### Dataset:
§

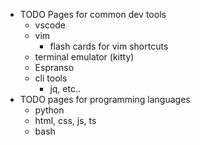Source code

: - TODO Pages for common dev tools
	- vscode
	- vim
		- flash cards for vim shortcuts
	- terminal emulator (kitty)
	- Espranso
	- cli tools
		- jq, etc..
- TODO pages for programming languages
	- python
	- html, css, js, ts
	- bash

§

### Directions for this task:
Return an exact transcription of the entries above, excluding each image.

### Written response:
Source code

: - TODO Pages for common dev tools
	- vscode
	- vim
		- flash cards for vim shortcuts
	- terminal emulator (kitty)
	- Espranso
	- cli tools
		- jq, etc..
- TODO pages for programming languages
	- python
	- html, css, js, ts
	- bash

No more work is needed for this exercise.